Wednesday, December 14, 2011

A paper recently published in the Journal of Housing and the Built Environment could provide residential community planners with a handy rule of thumb. "Property price gradients: the vertical dimension" tests some economic formulas that have emerged among urban housing developers -- in particular, the principle that the higher the story, the higher a housing unit's market price.

Following a sophisticated analysis of housing prices in Hong Kong, the paper concludes that this rule holds, but with two big provisos: First, the "premium" residents will pay for living higher up diminishes steadily after the first few stories. In other words, the second floor is much more desirable than the first, but the twelfth floor is only slightly more desirable than the eleventh. Furthermore, the ground-floor baseline from which all higher-story premiums are calculated is itself heavily dependent on the building's total height. That is, the tenth floor may be a lot more desirable than the third, but the third floor of a five-story building is a lot more desirable than the third floor of a twenty-story building across the street.

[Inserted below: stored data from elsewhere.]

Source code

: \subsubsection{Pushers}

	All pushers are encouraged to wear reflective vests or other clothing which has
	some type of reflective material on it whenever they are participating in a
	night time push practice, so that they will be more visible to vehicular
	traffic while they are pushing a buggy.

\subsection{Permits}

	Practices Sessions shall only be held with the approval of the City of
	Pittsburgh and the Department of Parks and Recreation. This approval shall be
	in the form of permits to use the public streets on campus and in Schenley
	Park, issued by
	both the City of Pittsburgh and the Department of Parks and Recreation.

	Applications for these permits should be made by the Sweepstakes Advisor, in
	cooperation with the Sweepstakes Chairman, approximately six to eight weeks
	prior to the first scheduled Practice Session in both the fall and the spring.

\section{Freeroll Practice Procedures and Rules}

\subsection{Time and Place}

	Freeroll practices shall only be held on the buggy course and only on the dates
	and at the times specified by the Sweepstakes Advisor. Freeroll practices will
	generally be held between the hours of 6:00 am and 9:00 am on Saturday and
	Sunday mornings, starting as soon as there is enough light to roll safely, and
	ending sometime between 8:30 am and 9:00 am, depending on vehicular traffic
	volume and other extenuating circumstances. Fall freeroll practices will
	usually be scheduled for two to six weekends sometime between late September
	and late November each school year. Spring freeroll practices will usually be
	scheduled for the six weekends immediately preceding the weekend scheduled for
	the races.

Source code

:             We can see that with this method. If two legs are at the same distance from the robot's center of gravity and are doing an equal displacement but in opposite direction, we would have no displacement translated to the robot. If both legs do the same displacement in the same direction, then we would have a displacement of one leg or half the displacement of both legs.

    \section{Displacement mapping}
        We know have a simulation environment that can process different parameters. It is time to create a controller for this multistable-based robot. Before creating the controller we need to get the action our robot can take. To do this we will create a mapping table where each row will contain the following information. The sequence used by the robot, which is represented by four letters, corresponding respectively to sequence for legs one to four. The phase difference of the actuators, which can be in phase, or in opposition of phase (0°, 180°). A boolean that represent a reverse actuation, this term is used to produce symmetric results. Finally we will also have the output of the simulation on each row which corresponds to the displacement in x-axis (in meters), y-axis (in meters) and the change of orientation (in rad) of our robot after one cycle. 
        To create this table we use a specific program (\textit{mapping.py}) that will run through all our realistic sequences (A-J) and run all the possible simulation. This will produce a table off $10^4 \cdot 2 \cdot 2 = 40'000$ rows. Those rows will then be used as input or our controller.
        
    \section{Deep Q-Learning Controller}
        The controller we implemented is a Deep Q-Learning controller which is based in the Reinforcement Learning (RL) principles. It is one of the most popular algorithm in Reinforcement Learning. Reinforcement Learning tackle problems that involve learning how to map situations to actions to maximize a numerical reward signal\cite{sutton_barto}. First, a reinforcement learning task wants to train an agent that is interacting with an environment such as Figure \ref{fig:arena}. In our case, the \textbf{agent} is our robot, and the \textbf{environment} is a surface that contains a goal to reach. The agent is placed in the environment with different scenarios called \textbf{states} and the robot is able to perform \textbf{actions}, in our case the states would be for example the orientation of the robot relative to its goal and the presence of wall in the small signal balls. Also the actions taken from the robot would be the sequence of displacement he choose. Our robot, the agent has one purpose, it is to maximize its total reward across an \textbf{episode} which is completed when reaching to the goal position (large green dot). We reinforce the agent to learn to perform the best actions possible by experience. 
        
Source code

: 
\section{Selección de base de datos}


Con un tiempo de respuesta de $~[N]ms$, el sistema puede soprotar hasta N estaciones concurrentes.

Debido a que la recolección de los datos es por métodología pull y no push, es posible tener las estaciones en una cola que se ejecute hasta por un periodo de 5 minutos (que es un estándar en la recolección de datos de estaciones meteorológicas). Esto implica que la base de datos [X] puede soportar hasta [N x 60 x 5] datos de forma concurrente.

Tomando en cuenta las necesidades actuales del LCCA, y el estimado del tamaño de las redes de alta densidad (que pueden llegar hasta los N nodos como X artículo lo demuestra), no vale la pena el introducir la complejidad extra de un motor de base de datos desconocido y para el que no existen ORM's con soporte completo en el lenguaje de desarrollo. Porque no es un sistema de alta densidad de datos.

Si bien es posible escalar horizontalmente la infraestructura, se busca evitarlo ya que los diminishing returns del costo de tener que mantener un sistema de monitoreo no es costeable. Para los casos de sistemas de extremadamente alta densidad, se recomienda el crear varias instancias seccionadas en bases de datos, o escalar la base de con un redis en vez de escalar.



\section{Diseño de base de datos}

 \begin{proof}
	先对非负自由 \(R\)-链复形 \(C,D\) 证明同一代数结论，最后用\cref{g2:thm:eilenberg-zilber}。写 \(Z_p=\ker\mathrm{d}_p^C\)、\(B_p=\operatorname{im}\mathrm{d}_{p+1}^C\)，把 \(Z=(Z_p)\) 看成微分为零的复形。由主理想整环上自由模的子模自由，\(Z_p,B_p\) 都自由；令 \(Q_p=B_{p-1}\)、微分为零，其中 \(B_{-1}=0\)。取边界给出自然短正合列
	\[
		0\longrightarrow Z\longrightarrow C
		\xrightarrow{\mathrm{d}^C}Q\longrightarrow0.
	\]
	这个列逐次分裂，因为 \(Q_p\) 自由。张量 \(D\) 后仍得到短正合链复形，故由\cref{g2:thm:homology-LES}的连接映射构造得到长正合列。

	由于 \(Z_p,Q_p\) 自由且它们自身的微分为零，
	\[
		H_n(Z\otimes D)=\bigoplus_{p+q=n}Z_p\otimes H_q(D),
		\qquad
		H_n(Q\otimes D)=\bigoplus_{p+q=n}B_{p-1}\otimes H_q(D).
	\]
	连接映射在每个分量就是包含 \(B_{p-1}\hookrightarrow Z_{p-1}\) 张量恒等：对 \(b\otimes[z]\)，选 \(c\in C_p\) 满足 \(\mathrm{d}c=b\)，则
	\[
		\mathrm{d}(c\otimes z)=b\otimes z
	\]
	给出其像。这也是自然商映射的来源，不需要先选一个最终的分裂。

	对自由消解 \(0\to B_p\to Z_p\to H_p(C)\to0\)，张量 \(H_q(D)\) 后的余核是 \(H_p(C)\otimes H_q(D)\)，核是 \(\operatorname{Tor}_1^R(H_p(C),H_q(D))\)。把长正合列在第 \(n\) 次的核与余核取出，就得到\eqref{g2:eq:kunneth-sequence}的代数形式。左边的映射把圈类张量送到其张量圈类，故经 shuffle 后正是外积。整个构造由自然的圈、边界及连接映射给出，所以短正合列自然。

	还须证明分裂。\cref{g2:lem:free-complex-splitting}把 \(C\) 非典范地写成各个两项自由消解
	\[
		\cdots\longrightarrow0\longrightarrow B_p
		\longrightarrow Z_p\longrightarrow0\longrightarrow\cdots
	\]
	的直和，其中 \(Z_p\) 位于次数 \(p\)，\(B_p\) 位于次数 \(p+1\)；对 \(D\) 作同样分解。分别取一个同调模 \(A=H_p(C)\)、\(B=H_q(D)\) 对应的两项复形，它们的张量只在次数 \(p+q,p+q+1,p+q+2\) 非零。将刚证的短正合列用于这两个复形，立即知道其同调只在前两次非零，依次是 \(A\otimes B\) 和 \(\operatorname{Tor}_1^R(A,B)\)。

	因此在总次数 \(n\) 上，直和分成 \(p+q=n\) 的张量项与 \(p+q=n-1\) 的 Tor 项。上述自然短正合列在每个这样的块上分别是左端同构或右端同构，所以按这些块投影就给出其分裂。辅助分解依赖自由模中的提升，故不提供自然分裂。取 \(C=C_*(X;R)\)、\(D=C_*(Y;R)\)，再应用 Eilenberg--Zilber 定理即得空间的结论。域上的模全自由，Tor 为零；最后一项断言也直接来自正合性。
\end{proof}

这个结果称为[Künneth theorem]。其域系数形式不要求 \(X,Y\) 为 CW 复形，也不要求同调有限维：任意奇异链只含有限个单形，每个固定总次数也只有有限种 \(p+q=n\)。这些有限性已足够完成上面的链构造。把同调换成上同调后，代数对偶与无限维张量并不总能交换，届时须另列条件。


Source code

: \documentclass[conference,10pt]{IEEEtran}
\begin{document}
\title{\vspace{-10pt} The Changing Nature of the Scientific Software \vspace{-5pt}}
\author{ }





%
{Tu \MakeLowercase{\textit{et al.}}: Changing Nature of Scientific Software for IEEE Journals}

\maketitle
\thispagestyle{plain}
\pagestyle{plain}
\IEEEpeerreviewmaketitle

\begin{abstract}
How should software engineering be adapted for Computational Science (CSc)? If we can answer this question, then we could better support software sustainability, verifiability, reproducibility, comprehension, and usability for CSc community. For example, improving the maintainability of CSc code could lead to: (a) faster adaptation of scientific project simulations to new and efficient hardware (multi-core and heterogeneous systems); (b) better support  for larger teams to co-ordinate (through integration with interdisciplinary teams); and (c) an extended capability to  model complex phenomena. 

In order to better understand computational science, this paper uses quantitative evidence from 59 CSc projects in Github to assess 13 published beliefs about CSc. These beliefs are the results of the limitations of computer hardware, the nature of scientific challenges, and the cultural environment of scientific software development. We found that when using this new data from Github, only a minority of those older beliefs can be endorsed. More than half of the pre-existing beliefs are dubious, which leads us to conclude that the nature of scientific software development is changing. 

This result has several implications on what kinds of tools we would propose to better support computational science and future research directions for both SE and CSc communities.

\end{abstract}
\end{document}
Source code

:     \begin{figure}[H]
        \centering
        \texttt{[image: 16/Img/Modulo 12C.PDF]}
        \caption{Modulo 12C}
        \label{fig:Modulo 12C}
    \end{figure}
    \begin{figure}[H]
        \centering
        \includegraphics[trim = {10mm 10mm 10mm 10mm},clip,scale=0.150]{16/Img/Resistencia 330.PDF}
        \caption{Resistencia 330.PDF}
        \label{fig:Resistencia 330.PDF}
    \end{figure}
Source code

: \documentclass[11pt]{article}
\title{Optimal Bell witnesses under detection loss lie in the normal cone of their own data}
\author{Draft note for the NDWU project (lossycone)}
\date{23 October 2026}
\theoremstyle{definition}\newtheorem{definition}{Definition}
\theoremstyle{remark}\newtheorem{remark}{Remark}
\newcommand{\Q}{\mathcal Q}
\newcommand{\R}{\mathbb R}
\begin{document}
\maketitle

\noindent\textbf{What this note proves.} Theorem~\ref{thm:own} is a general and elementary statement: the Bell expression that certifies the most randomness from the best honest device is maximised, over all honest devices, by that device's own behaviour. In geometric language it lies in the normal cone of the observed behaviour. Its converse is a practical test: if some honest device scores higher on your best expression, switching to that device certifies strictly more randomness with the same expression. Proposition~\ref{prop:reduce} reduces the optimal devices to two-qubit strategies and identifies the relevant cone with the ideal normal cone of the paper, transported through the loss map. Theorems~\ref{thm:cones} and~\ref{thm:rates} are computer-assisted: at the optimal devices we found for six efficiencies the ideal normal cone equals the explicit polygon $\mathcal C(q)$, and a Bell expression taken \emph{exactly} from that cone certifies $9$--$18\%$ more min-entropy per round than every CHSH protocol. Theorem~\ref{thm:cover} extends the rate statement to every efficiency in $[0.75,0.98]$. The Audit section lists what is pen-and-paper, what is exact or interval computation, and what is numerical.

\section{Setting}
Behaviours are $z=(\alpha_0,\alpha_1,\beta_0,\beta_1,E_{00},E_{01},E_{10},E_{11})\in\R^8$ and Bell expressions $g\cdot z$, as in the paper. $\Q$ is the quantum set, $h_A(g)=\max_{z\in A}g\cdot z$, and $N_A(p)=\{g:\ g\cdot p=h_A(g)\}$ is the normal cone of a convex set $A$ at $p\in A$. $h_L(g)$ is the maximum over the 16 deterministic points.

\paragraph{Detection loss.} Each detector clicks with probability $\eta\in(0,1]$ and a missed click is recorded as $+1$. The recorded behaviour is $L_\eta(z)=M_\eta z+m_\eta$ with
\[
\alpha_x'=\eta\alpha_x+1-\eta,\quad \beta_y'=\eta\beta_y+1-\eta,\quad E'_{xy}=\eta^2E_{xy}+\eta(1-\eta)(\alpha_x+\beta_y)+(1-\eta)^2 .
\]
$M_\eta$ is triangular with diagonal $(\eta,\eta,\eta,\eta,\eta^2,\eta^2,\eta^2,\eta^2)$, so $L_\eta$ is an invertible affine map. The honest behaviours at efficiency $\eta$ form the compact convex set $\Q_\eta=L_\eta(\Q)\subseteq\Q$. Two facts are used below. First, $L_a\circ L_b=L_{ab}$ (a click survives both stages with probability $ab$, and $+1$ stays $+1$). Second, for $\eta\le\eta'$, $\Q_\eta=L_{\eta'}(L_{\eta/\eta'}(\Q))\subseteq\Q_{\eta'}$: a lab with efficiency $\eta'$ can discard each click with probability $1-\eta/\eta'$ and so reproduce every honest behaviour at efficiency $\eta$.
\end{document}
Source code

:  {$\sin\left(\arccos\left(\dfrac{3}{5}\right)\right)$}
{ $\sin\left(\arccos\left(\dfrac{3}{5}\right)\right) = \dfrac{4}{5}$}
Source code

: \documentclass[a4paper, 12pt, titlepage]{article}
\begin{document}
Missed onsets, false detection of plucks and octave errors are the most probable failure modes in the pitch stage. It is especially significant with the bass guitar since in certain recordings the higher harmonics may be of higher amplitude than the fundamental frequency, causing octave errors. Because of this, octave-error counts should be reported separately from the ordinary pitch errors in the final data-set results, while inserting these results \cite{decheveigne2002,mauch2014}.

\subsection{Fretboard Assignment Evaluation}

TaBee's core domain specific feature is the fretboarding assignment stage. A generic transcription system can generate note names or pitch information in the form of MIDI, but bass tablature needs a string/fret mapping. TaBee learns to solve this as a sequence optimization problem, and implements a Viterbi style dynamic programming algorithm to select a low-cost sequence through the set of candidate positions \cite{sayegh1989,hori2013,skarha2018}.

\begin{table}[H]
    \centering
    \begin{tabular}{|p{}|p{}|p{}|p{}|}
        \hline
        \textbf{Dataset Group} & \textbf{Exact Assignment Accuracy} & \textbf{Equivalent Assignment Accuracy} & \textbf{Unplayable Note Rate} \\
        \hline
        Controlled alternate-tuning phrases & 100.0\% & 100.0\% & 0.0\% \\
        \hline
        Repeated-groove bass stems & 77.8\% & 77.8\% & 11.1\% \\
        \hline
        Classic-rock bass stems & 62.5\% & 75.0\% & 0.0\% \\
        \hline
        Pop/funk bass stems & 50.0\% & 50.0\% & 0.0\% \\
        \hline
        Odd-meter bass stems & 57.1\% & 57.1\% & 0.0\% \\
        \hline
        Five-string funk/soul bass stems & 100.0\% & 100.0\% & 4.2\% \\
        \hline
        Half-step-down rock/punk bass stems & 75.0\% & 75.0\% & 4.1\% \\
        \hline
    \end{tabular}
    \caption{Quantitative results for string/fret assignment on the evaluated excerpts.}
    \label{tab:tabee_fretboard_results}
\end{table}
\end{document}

In short, people would rather live toward the top than toward the bottom of a building, but they would prefer the building itself were shorter rather than taller. This finding may contradict prior formulas used by economists and developers to model apartment prices, but it makes perfect sense intuitively. To be above feels good: it's more secure, more light, more privileged. But it doesn't take much elevation to create this feeling of advantage -- and, on the other hand, high-rise buildings tend to feel crowded, sterile, or just plain overwhelming. Of course there are premium high-rise penthouses with stunning panoramic views, but only so long as other buildings don't rise higher. Meanwhile, most people are happy to have a view of the street, elevated a floor or two, just enough for a good vantage and light.

This helps us zero in on how to understand "human-scale" housing in practical terms. Architecture's vertical dimension does the most for residents by elevating them a story or two. Beyond that the downsides of height accumulate faster than the upsides. For residential communities incorporating space for commons facilities or for places of shared enterprise, there is a real advantage to using multi-story low-rise buildings and putting the ground floor to non-housing uses. This way, a higher proportion of the community's housing is desirably "on top."

Astute readers will note that this would in effect recreate the patterns of mixed-use city and town centers of the pre-war period, with shops and other public spaces at street level and a few storys of housing above. There is good reason why communities were built that way -- and every reason to take up the model again.